───── Given records ─────

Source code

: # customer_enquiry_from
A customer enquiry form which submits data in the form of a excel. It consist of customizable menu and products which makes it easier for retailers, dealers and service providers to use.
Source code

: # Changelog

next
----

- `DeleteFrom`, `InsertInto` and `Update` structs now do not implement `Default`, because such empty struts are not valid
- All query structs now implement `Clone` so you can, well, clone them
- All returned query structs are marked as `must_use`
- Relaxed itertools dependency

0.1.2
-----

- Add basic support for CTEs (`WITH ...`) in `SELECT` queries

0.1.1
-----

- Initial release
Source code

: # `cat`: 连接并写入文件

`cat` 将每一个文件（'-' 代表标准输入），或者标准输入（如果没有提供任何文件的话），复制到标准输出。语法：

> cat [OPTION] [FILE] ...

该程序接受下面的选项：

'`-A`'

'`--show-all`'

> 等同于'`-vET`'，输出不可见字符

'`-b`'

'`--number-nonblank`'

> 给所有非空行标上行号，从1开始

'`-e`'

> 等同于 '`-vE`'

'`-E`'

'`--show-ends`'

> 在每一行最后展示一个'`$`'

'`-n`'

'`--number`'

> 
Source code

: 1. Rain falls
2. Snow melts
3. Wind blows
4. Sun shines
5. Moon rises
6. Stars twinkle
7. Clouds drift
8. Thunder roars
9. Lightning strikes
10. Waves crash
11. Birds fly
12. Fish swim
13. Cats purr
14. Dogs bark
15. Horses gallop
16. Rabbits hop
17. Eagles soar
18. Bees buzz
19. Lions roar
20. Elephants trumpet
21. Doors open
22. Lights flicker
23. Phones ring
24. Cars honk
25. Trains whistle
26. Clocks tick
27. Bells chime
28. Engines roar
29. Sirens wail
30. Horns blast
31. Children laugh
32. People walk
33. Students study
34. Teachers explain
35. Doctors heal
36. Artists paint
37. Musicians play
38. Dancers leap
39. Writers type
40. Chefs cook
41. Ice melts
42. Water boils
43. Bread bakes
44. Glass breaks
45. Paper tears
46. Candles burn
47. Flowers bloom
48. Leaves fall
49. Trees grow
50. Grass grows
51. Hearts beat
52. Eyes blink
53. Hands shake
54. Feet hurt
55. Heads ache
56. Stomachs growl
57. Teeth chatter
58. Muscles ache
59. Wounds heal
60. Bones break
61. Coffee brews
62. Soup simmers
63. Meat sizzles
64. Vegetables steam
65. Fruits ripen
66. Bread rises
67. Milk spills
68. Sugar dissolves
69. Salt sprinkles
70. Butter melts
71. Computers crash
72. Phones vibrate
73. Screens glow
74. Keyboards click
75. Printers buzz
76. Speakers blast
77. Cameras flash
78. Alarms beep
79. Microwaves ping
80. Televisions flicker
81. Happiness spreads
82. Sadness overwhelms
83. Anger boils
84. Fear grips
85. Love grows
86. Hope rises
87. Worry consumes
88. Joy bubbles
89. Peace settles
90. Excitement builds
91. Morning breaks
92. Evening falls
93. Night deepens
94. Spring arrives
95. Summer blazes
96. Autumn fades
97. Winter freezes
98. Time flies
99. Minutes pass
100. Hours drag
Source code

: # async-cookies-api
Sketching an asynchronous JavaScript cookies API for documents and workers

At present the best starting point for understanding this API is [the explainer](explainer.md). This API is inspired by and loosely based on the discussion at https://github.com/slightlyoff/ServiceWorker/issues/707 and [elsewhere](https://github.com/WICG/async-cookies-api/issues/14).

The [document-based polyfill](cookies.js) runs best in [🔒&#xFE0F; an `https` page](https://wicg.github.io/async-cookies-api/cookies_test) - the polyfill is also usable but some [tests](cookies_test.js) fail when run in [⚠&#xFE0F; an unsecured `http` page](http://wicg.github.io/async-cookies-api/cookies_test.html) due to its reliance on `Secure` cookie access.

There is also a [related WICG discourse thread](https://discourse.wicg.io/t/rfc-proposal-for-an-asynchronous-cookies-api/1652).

─────

### [Exercise goal]
Out of the data above, set down the lines from the one with "33. Students study" to the one with "48. Leaves fall", both included, exactly as written and with no additions.

### [Answer space]
33. Students study
34. Teachers explain
35. Doctors heal
36. Artists paint
37. Musicians play
38. Dancers leap
39. Writers type
40. Chefs cook
41. Ice melts
42. Water boils
43. Bread bakes
44. Glass breaks
45. Paper tears
46. Candles burn
47. Flowers bloom
48. Leaves fall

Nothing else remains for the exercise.